Classification Tool for Formulary Review
At the direction of Congress through the 2003 Medicare Modernization Act (MMA), USP works with the Centers for Medicare & Medicaid Services (CMS). Under the Act, USP, at the request of CMS, and in consultation with stakeholders, constructs the USP Medicare Model Guidelines (USP MMG)—a list of categories and classes of covered Medicare Part D drugs for Medicare beneficiaries. Part D sponsors may utilize the USP MMG in the creation and submission of their drug formularies to CMS to ensure compliance with program requirements. Our work on the USP MMG is ongoing, with the most recent publication of the USP MMG v7.0 in February 2017.
USP’s Role under the Medicare Modernization Act
Under Section 1860D-4(b)(3)(C)(ii) of the Act, USP is tasked to, at the request of CMS:
- Create a list of categories and classes that may be used by prescription drug plans
- Revise such classification from time to time to reflect changes in therapeutic uses of covered Part D drugs and the additions of new covered Part D drugs.
Approximately every 3 years, USP receives a request from CMS to revise and update the USP MMG. The Medicare Model Guidelines Subcommittee of the Healthcare Quality and Safety Expert Committee (HQS EC) is the scientific body that revises the USP Medicare Model Guidelines.
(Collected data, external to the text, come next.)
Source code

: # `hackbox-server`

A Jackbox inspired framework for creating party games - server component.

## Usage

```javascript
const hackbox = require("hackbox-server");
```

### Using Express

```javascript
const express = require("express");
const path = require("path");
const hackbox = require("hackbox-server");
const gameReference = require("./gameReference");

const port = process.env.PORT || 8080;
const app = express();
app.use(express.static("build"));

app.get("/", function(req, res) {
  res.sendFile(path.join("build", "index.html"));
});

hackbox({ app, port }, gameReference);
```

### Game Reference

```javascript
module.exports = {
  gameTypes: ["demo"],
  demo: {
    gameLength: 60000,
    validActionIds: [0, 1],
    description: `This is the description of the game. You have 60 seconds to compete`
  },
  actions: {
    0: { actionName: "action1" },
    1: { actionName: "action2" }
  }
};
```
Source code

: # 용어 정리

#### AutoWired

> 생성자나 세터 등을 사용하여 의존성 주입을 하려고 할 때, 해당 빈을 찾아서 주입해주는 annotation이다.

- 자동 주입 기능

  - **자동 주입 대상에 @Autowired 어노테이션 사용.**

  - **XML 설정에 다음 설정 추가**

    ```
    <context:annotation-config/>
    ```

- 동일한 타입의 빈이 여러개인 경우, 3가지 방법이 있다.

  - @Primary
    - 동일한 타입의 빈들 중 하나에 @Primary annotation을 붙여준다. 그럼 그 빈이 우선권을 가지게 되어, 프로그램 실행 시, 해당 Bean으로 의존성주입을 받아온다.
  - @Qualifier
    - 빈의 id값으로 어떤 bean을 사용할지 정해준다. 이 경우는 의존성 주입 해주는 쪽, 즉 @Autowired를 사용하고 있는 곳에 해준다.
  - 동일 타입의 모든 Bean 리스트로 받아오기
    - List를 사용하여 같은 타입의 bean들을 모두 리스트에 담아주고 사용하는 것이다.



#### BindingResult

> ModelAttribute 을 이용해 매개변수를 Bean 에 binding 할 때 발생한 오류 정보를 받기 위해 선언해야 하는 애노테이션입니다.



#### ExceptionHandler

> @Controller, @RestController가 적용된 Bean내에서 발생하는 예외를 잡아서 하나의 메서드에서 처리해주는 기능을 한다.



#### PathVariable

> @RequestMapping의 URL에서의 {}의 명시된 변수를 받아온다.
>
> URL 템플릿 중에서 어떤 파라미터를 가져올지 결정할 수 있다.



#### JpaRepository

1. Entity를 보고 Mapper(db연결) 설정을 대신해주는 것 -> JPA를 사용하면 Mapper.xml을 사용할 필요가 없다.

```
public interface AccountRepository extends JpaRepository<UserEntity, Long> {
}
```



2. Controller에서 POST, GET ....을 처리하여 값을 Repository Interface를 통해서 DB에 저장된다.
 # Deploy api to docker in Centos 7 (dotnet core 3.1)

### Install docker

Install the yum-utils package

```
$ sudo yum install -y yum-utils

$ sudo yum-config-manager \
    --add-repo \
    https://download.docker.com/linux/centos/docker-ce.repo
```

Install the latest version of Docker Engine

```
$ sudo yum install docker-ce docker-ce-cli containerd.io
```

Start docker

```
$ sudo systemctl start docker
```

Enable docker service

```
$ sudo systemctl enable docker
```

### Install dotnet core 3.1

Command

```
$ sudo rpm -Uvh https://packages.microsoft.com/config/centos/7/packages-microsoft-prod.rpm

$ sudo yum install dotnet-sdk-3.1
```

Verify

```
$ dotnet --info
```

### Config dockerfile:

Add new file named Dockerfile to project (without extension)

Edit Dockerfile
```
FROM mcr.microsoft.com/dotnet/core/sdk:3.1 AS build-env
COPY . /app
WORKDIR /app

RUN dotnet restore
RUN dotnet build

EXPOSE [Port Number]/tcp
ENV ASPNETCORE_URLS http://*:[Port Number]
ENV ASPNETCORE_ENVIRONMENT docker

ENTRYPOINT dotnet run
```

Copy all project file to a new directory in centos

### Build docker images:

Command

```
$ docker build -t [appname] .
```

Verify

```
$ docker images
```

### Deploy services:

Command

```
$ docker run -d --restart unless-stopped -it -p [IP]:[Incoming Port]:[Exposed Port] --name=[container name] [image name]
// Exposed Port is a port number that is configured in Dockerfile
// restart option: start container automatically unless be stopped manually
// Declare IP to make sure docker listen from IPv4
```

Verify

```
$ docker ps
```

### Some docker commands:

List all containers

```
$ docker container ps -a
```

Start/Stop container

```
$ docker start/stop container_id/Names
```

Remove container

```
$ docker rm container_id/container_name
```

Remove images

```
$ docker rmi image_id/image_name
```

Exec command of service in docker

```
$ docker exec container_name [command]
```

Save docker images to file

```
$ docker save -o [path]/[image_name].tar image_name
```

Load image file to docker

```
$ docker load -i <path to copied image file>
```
The HQS EC is composed of academicians, practitioners, formulary experts, and patient advocates. Through the formal public comment process, USP receives input from a wide variety of stakeholders, including drug manufacturers, regulators, health plans/PBMs, academia, and patient advocacy groups. The comments are evaluated for incorporation in a draft model which requires an approval ballot by the HQS EC before the USP MMG becomes official. During the revision process, CMS representatives actively serve as non-voting government liaisons to the Subcommittee offering the agency’s policies and implementation perspectives.
USP’s Role under the Patient Protection and Affordable Care Act
CMS, specifically, the Center for Consumer Information and Insurance Oversight (CCIIO), also uses the list of categories and classes in the USP MMG to review formularies in the health insurance marketplace under the Affordable Care Act (ACA). In order for an insurance plan to be a qualified health plan for purposes of the ACA, the plan needs to cover Essential Health Benefits (EHB), including prescription drugs. Under 45 CFR 156.122, a health plan does not provide EHB for prescription drugs unless it covers at least the greater of:
- One drug in every United States Pharmacopeia (USP) category and class; or
- The same number of prescription drugs in each category and class as the EHB-benchmark plan
A benchmark plan is selected by each state and reflects the services and limits offered by a typical employer plan in a state.
CMS Conditions of Participation
CMS Conditions of Participation (CoPs) are requirements for health care organizations to participate in and receive payment from the Medicare and Medicaid programs. CMS—the single largest payer for healthcare in the United States—ensures that the requirements of accrediting organizations recognized by CMS (through a process called “deeming”) meet or exceed the standards set forth in the CoPs. CoPs vary depending on the healthcare organization. The CoPs for hospitals and critical access hospitals explicitly address compounding standards under their section on handling of drugs and pharmaceuticals. Specifically, CMS recognizes the USP chapters on compounding as “authoritative guidance” and establishes these USP chapters – General Chapters <795> Pharmaceutical Compounding ─ Nonsterile Preparations and <797> Pharmaceutical Compounding ─ Sterile Preparations – as the minimum threshold for quality that hospitals and Critical Access Hospitals (CAHs) must meet under the Medicare program 1,2.
- CMS, State Operations Manual, Appendix W- Survey Protocol, Regulations and Interpretive Guidelines for Critical Access Hospitals (CAHs) and Swing-Beds in CAHs, Rev. 163, 10/14/16.
- CMS, State Operations Manual, Appendix A- Survey Protocol, Regulations and Interpretive Guidelines for Hospitals, Rev. 176, 12/29/17.